Windows 8 Server networking
Treating Windows 8 Server as the building block for cloud services has meant significant changes to the way it handles networking, focusing on handling multi-tenancy. Designing networks that work for separate isolated systems running on the same physical infrastructure is very different from traditional networks, but the techniques and tools work well for both approaches.
One change is the introduction of DHCP Guard, which blocks virtual machines from exposing services to other VMs on other virtual networks. Isolation is important if you're creating a multi-tenant network, as is performance, and there are now tools that control the traffic sent by virtual machines. You can define both minimum and maximum bandwidth guarantees, allowing you to offer a level of performance that can be exceeded if (and only if) there is spare capacity on the network. As these controls are managed by the Hyper-V network switch, you can use them on any and all VMs, with just a PowerShell cmdlet — making sure you manage your SLAs.
Virtual networks in Windows 8 Server mean that you can have multiple VMs on a physical server, operating as if they're on different hardware, giving the illusion of running on a dedicated network. This makes your services much more portable, making it possible to move from on-premises to the cloud without changing any network settings — even if you need to split functions between your datacentre and the cloud.
You can use Windows 8 Server's NIC teaming features to bundle up network cards into single networking functions, with faster connections, reduced congestion and the ability to failover for load-balancing or for hardware issues. It's vendor-agnostic too, so you can team network resources from different vendors, using either PowerShell or Server Manager.
Of course, this all means changes at a low level in the networking stack, and an increased reliance on DNS and DHCP. Windows 8 Server adds tools for handling DHCP failover, with pairs of DHCP servers for active-active and active-passive failover. You're likely to use them in active-active mode, as this also means you get load-balancing. DNS security is improved, with support for DNSSEC, which lets you use encryption to ensure data integrity and authority, with signed zones deployed to all your DNS servers.
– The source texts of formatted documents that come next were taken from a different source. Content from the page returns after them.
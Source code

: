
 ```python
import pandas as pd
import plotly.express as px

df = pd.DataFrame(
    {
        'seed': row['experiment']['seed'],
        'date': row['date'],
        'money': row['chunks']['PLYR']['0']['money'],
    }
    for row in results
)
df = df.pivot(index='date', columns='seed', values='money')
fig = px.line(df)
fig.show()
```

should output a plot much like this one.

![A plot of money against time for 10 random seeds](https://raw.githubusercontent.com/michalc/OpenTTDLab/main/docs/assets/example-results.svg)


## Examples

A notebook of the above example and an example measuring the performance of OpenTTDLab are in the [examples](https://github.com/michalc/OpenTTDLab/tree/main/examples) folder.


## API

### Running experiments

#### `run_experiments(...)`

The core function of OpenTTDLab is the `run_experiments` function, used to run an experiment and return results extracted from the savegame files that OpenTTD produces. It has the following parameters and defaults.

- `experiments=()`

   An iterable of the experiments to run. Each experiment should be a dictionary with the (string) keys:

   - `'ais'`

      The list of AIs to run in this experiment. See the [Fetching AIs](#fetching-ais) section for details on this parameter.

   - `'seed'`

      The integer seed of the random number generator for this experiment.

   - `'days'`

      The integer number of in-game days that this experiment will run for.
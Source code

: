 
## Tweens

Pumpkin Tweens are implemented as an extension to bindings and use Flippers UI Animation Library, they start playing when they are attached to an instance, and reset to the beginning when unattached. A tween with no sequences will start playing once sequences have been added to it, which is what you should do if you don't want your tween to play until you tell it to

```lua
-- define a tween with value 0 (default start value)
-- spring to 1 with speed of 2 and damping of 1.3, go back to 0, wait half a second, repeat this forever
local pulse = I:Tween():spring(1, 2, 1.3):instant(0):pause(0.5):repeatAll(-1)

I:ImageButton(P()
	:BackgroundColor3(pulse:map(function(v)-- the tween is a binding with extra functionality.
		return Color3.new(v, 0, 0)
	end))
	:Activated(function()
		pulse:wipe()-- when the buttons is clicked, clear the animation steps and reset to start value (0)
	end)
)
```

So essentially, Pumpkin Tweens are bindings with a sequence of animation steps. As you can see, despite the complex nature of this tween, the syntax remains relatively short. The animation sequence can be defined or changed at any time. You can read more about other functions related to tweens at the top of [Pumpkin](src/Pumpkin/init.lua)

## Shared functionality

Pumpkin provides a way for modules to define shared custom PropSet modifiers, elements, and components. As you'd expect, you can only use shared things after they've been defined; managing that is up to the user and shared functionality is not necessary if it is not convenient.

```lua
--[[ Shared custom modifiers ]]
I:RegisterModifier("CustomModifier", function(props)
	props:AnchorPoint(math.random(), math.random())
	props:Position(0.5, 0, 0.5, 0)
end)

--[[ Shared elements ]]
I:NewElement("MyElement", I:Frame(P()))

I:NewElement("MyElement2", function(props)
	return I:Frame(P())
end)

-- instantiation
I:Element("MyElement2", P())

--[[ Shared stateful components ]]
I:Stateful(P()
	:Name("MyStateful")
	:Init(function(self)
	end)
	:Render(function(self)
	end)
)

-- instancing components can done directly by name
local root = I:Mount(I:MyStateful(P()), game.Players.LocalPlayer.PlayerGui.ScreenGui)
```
Windows 8 Server also adds new tools for IP address management. A new console, the IP Address Management (IPAM) Center, lets you manage all the IP addresses in an organisation. It's a complex tool, but then managing IP addresses is complex — especially if you're managing a global organisation with many hundreds of address ranges, and with both dynamic and static IP addresses (plus IPv4 and IPv6). The IPAM Center will scan your network, loading dynamic and static addresses, whereupon you can sort and tag your data. It's an extensible tagging model, so you can add your own tags — for example, indicating which building and which floor have which IP address ranges. You can get reports on utilisation, so you can see whether ranges need to be consolidated or have extra addresses added, as well as planning future address assignments.